A limited number of studies have examined the altered environment's role in healthy aging in rural communities. Rural communities are more likely to depend upon agriculture to sustain the local economy, which has a significant impact on health and aging. Since 2019, numerous studies examining the impacts of agricultural and industrial waste on human health and aging among rural populations have been published, primarily in settings outside of the US, particularly in China [9193], South Asia [9496], and sub-Saharan Africa [97100]. Agricultural waste, more common in rural than urban areas [101], contains multiple types of pollutants, including antibiotics [91, 93, 102], heavy metals [94, 103], ammonia [104], pesticides [96, 99], and many others. Furthermore, residents exposed to pollutants may not be aware of their risk [105]. Further complicating the health risks for older adults of perhaps unknown pollutants from agricultural waste is the location of landfills and other disposal sites in rural areas. It is increasingly evident that the location of these sources of pollution are likely to be situated in areas of lower socioeconomic status [106], and their locations disproportionately impact population health for disadvantaged populations [107]. There is comparatively less research on the temporal or longitudinal linkages between those chemical, radiological, and biological pollutants and their impacts on rural health and aging in the US than internationally. Given that in the US have a greater proportion of older adults are in rural areas than urban areas, and the plethora of mechanisms through which dangerous pollutants can impact health and increase the risk of disease, there is a crucial need to encourage research in this area.

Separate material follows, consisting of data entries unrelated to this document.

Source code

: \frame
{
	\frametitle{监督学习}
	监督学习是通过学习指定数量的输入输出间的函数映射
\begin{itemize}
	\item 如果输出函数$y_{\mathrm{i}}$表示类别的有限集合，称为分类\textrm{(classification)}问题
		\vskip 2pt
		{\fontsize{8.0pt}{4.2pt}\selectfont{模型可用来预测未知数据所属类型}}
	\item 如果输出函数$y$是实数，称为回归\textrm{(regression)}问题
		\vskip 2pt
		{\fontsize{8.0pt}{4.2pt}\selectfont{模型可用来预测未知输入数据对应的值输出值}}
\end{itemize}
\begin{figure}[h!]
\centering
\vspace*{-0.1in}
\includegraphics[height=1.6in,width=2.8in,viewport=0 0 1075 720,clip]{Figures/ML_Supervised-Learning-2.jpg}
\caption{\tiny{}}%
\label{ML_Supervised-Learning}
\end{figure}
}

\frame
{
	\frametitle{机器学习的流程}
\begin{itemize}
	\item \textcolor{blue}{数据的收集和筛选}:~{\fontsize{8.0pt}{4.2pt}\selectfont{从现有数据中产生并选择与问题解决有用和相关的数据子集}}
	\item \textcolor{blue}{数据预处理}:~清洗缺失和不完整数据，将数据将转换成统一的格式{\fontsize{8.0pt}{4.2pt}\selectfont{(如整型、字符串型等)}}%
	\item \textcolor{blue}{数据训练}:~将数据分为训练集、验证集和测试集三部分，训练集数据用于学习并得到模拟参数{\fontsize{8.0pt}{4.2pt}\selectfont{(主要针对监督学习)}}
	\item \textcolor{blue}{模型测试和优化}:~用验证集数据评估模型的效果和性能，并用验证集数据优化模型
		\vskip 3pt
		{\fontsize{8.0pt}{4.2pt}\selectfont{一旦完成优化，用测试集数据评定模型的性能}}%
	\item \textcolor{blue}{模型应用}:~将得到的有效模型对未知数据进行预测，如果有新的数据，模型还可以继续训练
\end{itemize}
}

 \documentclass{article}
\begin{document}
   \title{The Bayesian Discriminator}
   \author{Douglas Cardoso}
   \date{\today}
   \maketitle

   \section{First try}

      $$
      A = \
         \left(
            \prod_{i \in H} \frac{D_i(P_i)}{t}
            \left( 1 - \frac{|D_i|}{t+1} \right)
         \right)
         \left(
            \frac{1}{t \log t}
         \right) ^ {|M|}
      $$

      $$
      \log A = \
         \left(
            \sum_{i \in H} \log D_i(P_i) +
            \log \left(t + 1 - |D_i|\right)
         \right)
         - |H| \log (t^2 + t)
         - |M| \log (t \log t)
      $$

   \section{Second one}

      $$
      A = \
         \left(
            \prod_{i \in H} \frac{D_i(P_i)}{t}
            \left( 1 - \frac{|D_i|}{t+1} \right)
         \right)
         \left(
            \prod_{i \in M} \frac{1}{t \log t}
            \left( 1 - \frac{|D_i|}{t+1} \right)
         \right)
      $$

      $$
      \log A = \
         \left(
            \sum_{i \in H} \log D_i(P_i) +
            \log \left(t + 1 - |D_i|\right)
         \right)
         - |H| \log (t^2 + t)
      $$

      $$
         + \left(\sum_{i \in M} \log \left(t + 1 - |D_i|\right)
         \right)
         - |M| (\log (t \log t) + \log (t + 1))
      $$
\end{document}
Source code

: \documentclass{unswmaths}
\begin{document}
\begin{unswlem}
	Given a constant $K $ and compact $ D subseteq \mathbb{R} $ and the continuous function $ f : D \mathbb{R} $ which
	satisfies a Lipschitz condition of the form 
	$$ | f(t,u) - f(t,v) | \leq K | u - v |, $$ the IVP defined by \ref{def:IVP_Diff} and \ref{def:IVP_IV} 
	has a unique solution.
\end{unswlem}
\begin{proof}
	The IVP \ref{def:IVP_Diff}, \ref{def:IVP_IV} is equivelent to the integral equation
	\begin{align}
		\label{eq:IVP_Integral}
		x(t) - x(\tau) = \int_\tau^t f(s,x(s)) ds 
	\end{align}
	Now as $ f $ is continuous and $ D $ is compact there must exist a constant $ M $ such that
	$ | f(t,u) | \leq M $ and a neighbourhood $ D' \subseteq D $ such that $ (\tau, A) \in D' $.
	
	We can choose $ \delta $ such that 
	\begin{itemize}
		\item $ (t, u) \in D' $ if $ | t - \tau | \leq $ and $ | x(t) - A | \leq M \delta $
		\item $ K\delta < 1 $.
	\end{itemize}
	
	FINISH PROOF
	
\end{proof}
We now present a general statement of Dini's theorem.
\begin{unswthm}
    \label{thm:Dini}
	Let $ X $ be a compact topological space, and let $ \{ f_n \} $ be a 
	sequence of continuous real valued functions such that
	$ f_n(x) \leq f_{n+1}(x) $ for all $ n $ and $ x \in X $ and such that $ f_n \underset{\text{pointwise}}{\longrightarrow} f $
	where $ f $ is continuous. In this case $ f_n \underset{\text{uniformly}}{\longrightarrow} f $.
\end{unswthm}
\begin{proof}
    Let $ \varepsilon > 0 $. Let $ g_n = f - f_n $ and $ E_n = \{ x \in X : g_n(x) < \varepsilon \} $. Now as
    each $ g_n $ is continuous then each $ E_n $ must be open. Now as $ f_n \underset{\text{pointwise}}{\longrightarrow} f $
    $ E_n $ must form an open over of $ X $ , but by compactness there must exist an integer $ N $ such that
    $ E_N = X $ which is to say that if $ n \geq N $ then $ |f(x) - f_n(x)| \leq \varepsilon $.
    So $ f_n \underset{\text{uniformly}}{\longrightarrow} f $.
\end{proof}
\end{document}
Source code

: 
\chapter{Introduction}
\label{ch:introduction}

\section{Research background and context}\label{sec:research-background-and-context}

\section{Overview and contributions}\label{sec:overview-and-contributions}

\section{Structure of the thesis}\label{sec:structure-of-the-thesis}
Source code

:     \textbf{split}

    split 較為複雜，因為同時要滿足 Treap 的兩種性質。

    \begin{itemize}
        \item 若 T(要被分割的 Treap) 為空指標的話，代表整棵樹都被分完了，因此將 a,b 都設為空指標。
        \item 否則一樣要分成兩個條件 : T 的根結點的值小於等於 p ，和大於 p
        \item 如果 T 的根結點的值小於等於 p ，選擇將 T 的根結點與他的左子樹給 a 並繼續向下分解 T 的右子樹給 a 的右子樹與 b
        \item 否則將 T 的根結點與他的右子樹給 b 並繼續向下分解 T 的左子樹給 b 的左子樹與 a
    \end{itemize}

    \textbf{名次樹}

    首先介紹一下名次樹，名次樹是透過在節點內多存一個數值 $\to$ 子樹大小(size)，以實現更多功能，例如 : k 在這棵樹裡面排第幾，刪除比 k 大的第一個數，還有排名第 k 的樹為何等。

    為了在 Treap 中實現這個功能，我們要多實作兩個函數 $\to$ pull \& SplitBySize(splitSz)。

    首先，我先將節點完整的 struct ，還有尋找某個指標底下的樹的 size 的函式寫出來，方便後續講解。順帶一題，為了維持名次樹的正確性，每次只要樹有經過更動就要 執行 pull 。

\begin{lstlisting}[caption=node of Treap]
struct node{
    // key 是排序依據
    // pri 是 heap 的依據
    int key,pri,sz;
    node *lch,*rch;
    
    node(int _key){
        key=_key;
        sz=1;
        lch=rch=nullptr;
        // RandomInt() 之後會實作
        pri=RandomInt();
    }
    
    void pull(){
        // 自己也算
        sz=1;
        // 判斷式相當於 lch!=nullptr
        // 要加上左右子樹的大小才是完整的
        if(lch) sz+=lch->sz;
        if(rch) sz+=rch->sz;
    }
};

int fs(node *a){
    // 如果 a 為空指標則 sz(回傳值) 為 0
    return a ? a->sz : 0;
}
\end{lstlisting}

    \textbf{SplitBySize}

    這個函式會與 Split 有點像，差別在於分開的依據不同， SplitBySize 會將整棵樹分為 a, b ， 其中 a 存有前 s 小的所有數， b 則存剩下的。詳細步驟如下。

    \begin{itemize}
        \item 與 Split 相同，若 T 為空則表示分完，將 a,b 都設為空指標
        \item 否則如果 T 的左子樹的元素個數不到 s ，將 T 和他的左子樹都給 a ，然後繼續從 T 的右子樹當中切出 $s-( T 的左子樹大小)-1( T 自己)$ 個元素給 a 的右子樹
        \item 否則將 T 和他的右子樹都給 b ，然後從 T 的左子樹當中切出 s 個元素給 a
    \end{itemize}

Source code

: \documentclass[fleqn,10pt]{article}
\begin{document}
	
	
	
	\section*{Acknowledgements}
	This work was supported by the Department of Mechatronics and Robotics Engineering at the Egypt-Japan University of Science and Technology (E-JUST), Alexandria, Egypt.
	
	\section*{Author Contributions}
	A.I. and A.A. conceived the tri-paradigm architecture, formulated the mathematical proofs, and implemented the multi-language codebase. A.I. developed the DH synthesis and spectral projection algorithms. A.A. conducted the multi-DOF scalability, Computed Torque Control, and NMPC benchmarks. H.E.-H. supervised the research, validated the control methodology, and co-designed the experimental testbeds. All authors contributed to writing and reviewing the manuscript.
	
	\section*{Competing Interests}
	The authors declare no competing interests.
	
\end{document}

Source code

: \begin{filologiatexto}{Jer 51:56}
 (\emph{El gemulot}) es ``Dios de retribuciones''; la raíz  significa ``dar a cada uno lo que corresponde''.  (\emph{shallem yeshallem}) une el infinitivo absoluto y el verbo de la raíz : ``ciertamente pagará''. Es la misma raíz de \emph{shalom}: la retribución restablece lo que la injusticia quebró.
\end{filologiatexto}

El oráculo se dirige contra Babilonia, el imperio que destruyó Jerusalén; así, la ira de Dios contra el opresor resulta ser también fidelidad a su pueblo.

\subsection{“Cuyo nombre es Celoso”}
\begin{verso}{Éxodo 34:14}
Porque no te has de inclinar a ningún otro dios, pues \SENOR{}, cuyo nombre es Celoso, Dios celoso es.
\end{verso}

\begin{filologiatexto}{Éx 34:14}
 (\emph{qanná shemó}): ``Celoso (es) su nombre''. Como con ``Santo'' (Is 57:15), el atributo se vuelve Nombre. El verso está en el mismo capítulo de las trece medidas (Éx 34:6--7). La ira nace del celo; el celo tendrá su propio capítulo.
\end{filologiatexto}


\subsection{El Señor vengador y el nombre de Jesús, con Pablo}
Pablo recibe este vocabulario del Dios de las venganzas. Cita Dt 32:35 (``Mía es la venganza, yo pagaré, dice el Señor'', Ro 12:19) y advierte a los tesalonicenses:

As with research into the natural environment, recent research on the built environment and aging in rural areas of the US is sparse compared to international research [88, 108116] and the built environment in urban areas of the US [117119]. The degree to which the built environment affords the ability for people to walk and, more generally, move within a community without the use of other transportation methods [120], is an important, composite attribute of the built environment that impacts older adults’ ability to live and age successfully in both urban and rural communities [121•]. Recent research indicates that higher levels of walkability are associated with increased physical activity [121•, 122], and also allows for better social support [123125], and reduced loneliness among older adults [123, 126]. Despite the more natural physical environment, rural areas have significantly lower walkability than urban areas [127•]. Walkability has been shown to be an independent risk factor for obesity and related cardiovascular disease (CVD) [128], which has substantial implications for the health of rural older adults.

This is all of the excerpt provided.